[Data supplied Boundary: Start]

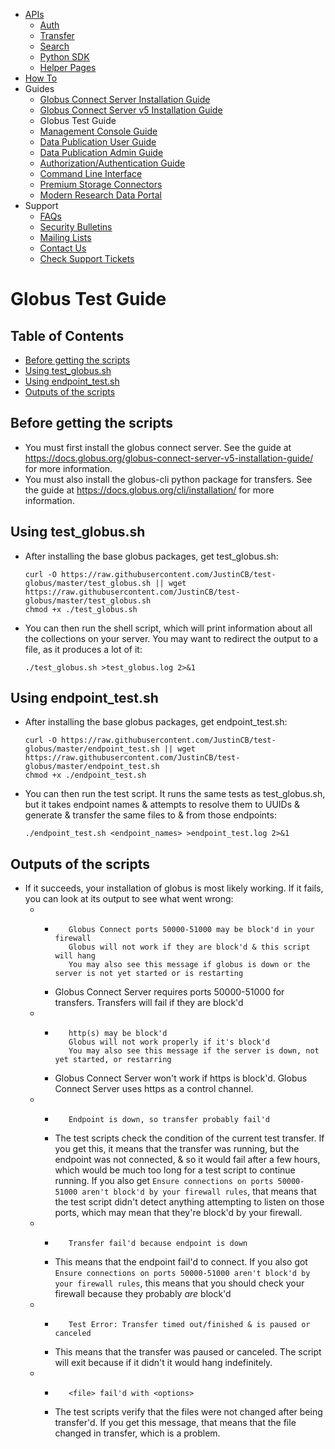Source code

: *   [APIs](https://docs.globus.org/api/)
    *   [Auth](https://docs.globus.org/api/auth/)
    *   [Transfer](https://docs.globus.org/api/transfer/)
    *   [Search](https://docs.globus.org/api/search/)
    *   [Python SDK](https://globus-sdk-python.readthedocs.io/en/stable/)
    *   [Helper Pages](https://docs.globus.org/api/helper-pages/)
*   [How To](https://docs.globus.org/how-to/)
*   Guides
    *   [Globus Connect Server Installation Guide](https://docs.globus.org/globus-connect-server-installation-guide/)
    *   [Globus Connect Server v5 Installation Guide](https://docs.globus.org/globus-connect-server-v5-installation-guide/)
    *   Globus Test Guide
    *   [Management Console Guide](https://docs.globus.org/management-console-guide/)
    *   [Data Publication User Guide](https://docs.globus.org/data-publication-user-guide/)
    *   [Data Publication Admin Guide](https://docs.globus.org/data-publication-admin-guide/)
    *   [Authorization/Authentication Guide](https://docs.globus.org/authorization-authentication-guide/)
    *   [Command Line Interface](https://docs.globus.org/cli/)
    *   [Premium Storage Connectors](https://docs.globus.org/premium-storage-connectors/)
    *   [Modern Research Data Portal](https://docs.globus.org/modern-research-data-portal/)
*   Support
    *   [FAQs](https://docs.globus.org/faq/)
    *   [Security Bulletins](https://docs.globus.org/security-bulletins/)
    *   [Mailing Lists](https://www.globus.org/mailing-lists)
    *   [Contact Us](https://www.globus.org/contact-us)
    *   [Check Support Tickets](https://support.globus.org/requests)
# Globus Test Guide
## Table of Contents

*   [Before getting the scripts](#PREREQ)
*   [Using test_globus.sh](#TEST)
*   [Using endpoint_test.sh](#END)
*   [Outputs of the scripts](#OUT)

<a name="PREREQ" id="PREREQ"></a>
## Before getting the scripts

*   You must first install the globus connect server. See the guide at <https://docs.globus.org/globus-connect-server-v5-installation-guide/> for more information.
*   You must also install the globus-cli python package for transfers. See the guide at <https://docs.globus.org/cli/installation/> for more information.

<a name="TEST" id="TEST"></a>
## Using test_globus.sh
*   After installing the base globus packages, get test_globus.sh:  

        curl -O https://raw.githubusercontent.com/JustinCB/test-globus/master/test_globus.sh || wget https://raw.githubusercontent.com/JustinCB/test-globus/master/test_globus.sh
        chmod +x ./test_globus.sh
*   You can then run the shell script, which will print information about all the collections on your server. You may want to redirect the output to a file, as it produces a lot of it:  

        ./test_globus.sh >test_globus.log 2>&1
<a name="END" id="END"></a>
## Using endpoint_test.sh
*   After installing the base globus packages, get endpoint_test.sh:  

        curl -O https://raw.githubusercontent.com/JustinCB/test-globus/master/endpoint_test.sh || wget https://raw.githubusercontent.com/JustinCB/test-globus/master/endpoint_test.sh
        chmod +x ./endpoint_test.sh
*   You can then run the test script. It runs the same tests as test_globus.sh, but it takes endpoint names & attempts to resolve them to UUIDs & generate & transfer the same files to & from those endpoints:  

        ./endpoint_test.sh <endpoint_names> >endpoint_test.log 2>&1
<a name="OUT" id="OUT"></a>
## Outputs of the scripts
*   If it succeeds, your installation of globus is most likely working. If it fails, you can look at its output to see what went wrong:
    *   *        Globus Connect ports 50000-51000 may be block'd in your firewall
                 Globus will not work if they are block'd & this script will hang
                 You may also see this message if globus is down or the server is not yet started or is restarting
        *   Globus Connect Server requires ports 50000-51000 for transfers. Transfers will fail if they are block'd
    *   *        http(s) may be block'd
                 Globus will not work properly if it's block'd
                 You may also see this message if the server is down, not yet started, or restarring
        *   Globus Connect Server won't work if https is block'd. Globus Connect Server uses https as a control channel.
    *   *        Endpoint is down, so transfer probably fail'd
        *   The test scripts check the condition of the current test transfer. If you get this, it means that the transfer was running, but the endpoint was not connected, & so it would fail after a few hours, which would be much too long for a test script to continue running. If you also get `Ensure connections on ports 50000-51000 aren't block'd by your firewall rules`, that means that the test script didn't detect anything attempting to listen on those ports, which may mean that they're block'd by your firewall.
    *   *        Transfer fail'd because endpoint is down
        *   This means that the endpoint fail'd to connect. If you also got `Ensure connections on ports 50000-51000 aren't block'd by your firewall rules`, this means that you should check your firewall because they probably _are_ block'd
    *   *        Test Error: Transfer timed out/finished & is paused or canceled
        *   This means that the transfer was paused or canceled. The script will exit because if it didn't it would hang indefinitely.
    *   *        <file> fail'd with <options>
        *   The test scripts verify that the files were not changed after being transfer'd. If you get this message, that means that the file changed in transfer, which is a problem.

[Data supplied Boundary: End]

In the listing above, how many lines hold the word "probably"? Give the number and nothing more.

__Answer to the exercise__: 2